What you will do. Transcribe the records that follow exactly. Skip the pictures.

Given entries.
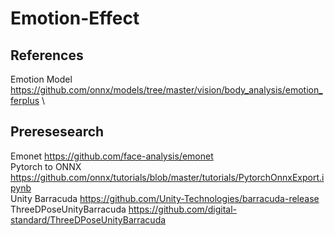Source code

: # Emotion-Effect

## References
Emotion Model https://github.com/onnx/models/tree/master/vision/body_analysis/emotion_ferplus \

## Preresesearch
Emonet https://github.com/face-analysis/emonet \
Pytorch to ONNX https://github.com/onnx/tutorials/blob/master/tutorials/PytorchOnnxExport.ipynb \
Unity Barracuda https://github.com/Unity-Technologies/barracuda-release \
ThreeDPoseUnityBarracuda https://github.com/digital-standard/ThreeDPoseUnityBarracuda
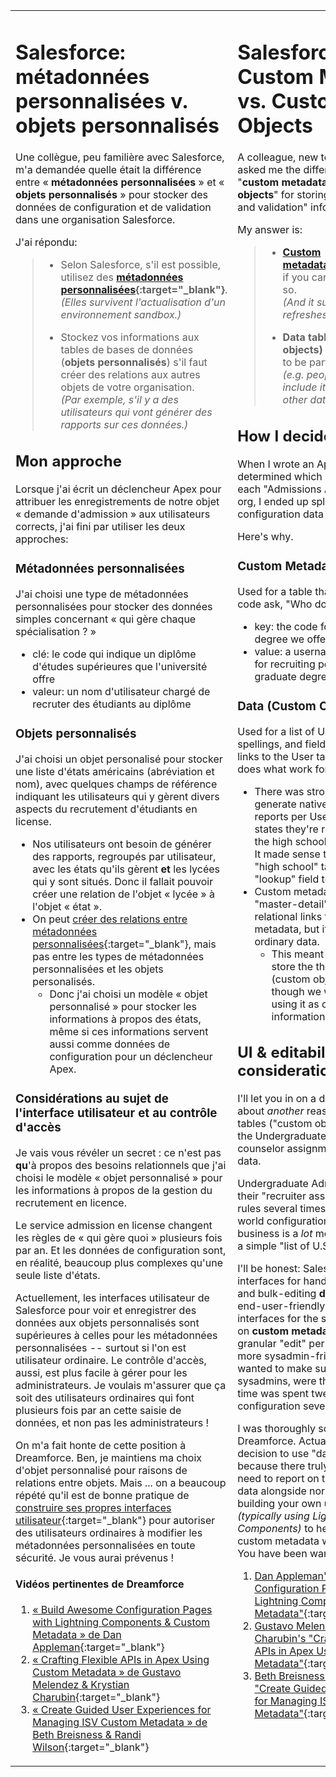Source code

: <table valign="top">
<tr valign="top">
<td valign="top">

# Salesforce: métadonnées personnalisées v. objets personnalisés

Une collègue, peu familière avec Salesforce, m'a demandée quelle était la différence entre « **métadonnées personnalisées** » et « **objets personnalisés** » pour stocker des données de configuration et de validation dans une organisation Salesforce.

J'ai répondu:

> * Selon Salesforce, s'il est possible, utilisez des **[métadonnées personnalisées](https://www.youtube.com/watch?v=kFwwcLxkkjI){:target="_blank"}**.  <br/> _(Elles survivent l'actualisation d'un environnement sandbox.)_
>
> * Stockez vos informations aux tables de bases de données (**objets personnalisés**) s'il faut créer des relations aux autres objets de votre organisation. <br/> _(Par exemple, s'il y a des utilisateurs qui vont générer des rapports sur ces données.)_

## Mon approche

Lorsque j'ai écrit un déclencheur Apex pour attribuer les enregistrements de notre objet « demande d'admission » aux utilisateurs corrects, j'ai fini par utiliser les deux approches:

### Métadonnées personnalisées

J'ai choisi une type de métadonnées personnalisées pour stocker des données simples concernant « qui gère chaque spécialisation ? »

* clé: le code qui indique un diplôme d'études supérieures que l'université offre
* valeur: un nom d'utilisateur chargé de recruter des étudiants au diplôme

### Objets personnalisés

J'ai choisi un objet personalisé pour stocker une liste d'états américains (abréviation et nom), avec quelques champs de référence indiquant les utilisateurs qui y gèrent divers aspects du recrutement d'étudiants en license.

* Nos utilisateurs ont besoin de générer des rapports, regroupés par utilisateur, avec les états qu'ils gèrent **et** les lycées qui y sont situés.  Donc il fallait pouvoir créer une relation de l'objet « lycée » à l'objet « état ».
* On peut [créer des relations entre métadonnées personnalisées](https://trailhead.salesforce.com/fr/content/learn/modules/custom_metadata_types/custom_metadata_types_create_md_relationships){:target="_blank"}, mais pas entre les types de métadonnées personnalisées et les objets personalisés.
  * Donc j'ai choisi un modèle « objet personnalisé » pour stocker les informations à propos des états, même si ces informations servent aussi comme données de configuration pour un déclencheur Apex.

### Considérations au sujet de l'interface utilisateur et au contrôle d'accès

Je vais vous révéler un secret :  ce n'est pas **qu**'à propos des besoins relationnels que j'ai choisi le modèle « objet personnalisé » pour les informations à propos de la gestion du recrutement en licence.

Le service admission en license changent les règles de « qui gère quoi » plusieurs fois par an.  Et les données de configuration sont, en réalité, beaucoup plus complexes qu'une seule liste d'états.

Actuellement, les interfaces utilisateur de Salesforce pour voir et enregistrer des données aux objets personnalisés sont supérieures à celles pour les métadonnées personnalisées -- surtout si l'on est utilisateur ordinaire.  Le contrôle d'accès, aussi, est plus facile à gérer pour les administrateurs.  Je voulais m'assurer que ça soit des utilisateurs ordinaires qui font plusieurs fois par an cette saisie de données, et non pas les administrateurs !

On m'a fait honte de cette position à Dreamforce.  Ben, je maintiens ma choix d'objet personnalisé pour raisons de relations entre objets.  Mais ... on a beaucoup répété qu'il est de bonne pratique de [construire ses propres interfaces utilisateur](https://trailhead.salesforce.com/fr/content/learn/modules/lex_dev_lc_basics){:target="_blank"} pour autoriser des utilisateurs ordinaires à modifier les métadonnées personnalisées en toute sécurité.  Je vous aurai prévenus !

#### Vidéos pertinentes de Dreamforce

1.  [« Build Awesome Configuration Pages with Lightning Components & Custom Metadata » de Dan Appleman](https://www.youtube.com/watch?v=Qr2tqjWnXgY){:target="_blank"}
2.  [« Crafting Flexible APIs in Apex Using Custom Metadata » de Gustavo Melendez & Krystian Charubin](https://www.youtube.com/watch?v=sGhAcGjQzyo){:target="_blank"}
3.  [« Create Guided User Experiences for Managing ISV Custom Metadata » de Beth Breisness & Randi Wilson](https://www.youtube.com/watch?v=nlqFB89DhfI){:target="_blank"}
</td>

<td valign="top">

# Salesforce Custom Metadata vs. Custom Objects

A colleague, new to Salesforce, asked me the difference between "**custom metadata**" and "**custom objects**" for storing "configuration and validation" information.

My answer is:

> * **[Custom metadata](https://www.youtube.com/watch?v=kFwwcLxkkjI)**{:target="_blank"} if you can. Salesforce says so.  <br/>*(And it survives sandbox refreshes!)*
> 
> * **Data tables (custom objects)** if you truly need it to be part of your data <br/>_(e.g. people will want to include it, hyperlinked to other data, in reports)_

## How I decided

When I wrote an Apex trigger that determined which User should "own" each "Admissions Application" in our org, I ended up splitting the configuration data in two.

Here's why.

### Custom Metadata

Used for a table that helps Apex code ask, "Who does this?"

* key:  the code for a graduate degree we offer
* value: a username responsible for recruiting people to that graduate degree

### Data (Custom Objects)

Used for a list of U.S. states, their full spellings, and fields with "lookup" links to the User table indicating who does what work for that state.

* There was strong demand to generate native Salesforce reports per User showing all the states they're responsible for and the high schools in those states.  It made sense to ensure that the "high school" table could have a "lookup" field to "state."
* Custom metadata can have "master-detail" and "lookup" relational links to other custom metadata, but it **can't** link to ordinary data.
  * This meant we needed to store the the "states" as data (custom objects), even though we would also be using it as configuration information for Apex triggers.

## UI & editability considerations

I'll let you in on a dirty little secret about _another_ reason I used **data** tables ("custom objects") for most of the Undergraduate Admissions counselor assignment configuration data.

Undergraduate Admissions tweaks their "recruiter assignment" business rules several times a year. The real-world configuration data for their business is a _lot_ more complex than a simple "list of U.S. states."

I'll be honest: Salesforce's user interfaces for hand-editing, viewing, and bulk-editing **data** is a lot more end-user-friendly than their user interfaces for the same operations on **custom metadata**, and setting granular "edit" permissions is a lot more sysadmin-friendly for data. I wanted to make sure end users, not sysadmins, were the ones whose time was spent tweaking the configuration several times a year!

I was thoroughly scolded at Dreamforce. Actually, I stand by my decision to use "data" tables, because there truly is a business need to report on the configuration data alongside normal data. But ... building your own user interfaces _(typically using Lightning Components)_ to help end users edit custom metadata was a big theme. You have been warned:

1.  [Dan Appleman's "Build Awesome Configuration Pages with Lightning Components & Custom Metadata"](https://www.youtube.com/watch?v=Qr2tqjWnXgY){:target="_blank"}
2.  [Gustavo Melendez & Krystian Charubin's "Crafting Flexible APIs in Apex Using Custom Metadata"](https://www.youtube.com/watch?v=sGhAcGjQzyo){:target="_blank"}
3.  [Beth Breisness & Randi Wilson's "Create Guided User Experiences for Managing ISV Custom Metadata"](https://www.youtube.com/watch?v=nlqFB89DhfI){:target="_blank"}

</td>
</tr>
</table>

Finished task.
Source code

: # Emotion-Effect

## References
Emotion Model https://github.com/onnx/models/tree/master/vision/body_analysis/emotion_ferplus \

## Preresesearch
Emonet https://github.com/face-analysis/emonet \
Pytorch to ONNX https://github.com/onnx/tutorials/blob/master/tutorials/PytorchOnnxExport.ipynb \
Unity Barracuda https://github.com/Unity-Technologies/barracuda-release \
ThreeDPoseUnityBarracuda https://github.com/digital-standard/ThreeDPoseUnityBarracuda
Source code

: <table valign="top">
<tr valign="top">
<td valign="top">

# Salesforce: métadonnées personnalisées v. objets personnalisés

Une collègue, peu familière avec Salesforce, m'a demandée quelle était la différence entre « **métadonnées personnalisées** » et « **objets personnalisés** » pour stocker des données de configuration et de validation dans une organisation Salesforce.

J'ai répondu:

> * Selon Salesforce, s'il est possible, utilisez des **[métadonnées personnalisées](https://www.youtube.com/watch?v=kFwwcLxkkjI){:target="_blank"}**.  <br/> _(Elles survivent l'actualisation d'un environnement sandbox.)_
>
> * Stockez vos informations aux tables de bases de données (**objets personnalisés**) s'il faut créer des relations aux autres objets de votre organisation. <br/> _(Par exemple, s'il y a des utilisateurs qui vont générer des rapports sur ces données.)_

## Mon approche

Lorsque j'ai écrit un déclencheur Apex pour attribuer les enregistrements de notre objet « demande d'admission » aux utilisateurs corrects, j'ai fini par utiliser les deux approches:

### Métadonnées personnalisées

J'ai choisi une type de métadonnées personnalisées pour stocker des données simples concernant « qui gère chaque spécialisation ? »

* clé: le code qui indique un diplôme d'études supérieures que l'université offre
* valeur: un nom d'utilisateur chargé de recruter des étudiants au diplôme

### Objets personnalisés

J'ai choisi un objet personalisé pour stocker une liste d'états américains (abréviation et nom), avec quelques champs de référence indiquant les utilisateurs qui y gèrent divers aspects du recrutement d'étudiants en license.

* Nos utilisateurs ont besoin de générer des rapports, regroupés par utilisateur, avec les états qu'ils gèrent **et** les lycées qui y sont situés.  Donc il fallait pouvoir créer une relation de l'objet « lycée » à l'objet « état ».
* On peut [créer des relations entre métadonnées personnalisées](https://trailhead.salesforce.com/fr/content/learn/modules/custom_metadata_types/custom_metadata_types_create_md_relationships){:target="_blank"}, mais pas entre les types de métadonnées personnalisées et les objets personalisés.
  * Donc j'ai choisi un modèle « objet personnalisé » pour stocker les informations à propos des états, même si ces informations servent aussi comme données de configuration pour un déclencheur Apex.

### Considérations au sujet de l'interface utilisateur et au contrôle d'accès

Je vais vous révéler un secret :  ce n'est pas **qu**'à propos des besoins relationnels que j'ai choisi le modèle « objet personnalisé » pour les informations à propos de la gestion du recrutement en licence.

Le service admission en license changent les règles de « qui gère quoi » plusieurs fois par an.  Et les données de configuration sont, en réalité, beaucoup plus complexes qu'une seule liste d'états.

Actuellement, les interfaces utilisateur de Salesforce pour voir et enregistrer des données aux objets personnalisés sont supérieures à celles pour les métadonnées personnalisées -- surtout si l'on est utilisateur ordinaire.  Le contrôle d'accès, aussi, est plus facile à gérer pour les administrateurs.  Je voulais m'assurer que ça soit des utilisateurs ordinaires qui font plusieurs fois par an cette saisie de données, et non pas les administrateurs !

On m'a fait honte de cette position à Dreamforce.  Ben, je maintiens ma choix d'objet personnalisé pour raisons de relations entre objets.  Mais ... on a beaucoup répété qu'il est de bonne pratique de [construire ses propres interfaces utilisateur](https://trailhead.salesforce.com/fr/content/learn/modules/lex_dev_lc_basics){:target="_blank"} pour autoriser des utilisateurs ordinaires à modifier les métadonnées personnalisées en toute sécurité.  Je vous aurai prévenus !

#### Vidéos pertinentes de Dreamforce

1.  [« Build Awesome Configuration Pages with Lightning Components & Custom Metadata » de Dan Appleman](https://www.youtube.com/watch?v=Qr2tqjWnXgY){:target="_blank"}
2.  [« Crafting Flexible APIs in Apex Using Custom Metadata » de Gustavo Melendez & Krystian Charubin](https://www.youtube.com/watch?v=sGhAcGjQzyo){:target="_blank"}
3.  [« Create Guided User Experiences for Managing ISV Custom Metadata » de Beth Breisness & Randi Wilson](https://www.youtube.com/watch?v=nlqFB89DhfI){:target="_blank"}
</td>

<td valign="top">

# Salesforce Custom Metadata vs. Custom Objects

A colleague, new to Salesforce, asked me the difference between "**custom metadata**" and "**custom objects**" for storing "configuration and validation" information.

My answer is:

> * **[Custom metadata](https://www.youtube.com/watch?v=kFwwcLxkkjI)**{:target="_blank"} if you can. Salesforce says so.  <br/>*(And it survives sandbox refreshes!)*
> 
> * **Data tables (custom objects)** if you truly need it to be part of your data <br/>_(e.g. people will want to include it, hyperlinked to other data, in reports)_

## How I decided

When I wrote an Apex trigger that determined which User should "own" each "Admissions Application" in our org, I ended up splitting the configuration data in two.

Here's why.

### Custom Metadata

Used for a table that helps Apex code ask, "Who does this?"

* key:  the code for a graduate degree we offer
* value: a username responsible for recruiting people to that graduate degree

### Data (Custom Objects)

Used for a list of U.S. states, their full spellings, and fields with "lookup" links to the User table indicating who does what work for that state.

* There was strong demand to generate native Salesforce reports per User showing all the states they're responsible for and the high schools in those states.  It made sense to ensure that the "high school" table could have a "lookup" field to "state."
* Custom metadata can have "master-detail" and "lookup" relational links to other custom metadata, but it **can't** link to ordinary data.
  * This meant we needed to store the the "states" as data (custom objects), even though we would also be using it as configuration information for Apex triggers.

## UI & editability considerations

I'll let you in on a dirty little secret about _another_ reason I used **data** tables ("custom objects") for most of the Undergraduate Admissions counselor assignment configuration data.

Undergraduate Admissions tweaks their "recruiter assignment" business rules several times a year. The real-world configuration data for their business is a _lot_ more complex than a simple "list of U.S. states."

I'll be honest: Salesforce's user interfaces for hand-editing, viewing, and bulk-editing **data** is a lot more end-user-friendly than their user interfaces for the same operations on **custom metadata**, and setting granular "edit" permissions is a lot more sysadmin-friendly for data. I wanted to make sure end users, not sysadmins, were the ones whose time was spent tweaking the configuration several times a year!

I was thoroughly scolded at Dreamforce. Actually, I stand by my decision to use "data" tables, because there truly is a business need to report on the configuration data alongside normal data. But ... building your own user interfaces _(typically using Lightning Components)_ to help end users edit custom metadata was a big theme. You have been warned:

1.  [Dan Appleman's "Build Awesome Configuration Pages with Lightning Components & Custom Metadata"](https://www.youtube.com/watch?v=Qr2tqjWnXgY){:target="_blank"}
2.  [Gustavo Melendez & Krystian Charubin's "Crafting Flexible APIs in Apex Using Custom Metadata"](https://www.youtube.com/watch?v=sGhAcGjQzyo){:target="_blank"}
3.  [Beth Breisness & Randi Wilson's "Create Guided User Experiences for Managing ISV Custom Metadata"](https://www.youtube.com/watch?v=nlqFB89DhfI){:target="_blank"}

</td>
</tr>
</table>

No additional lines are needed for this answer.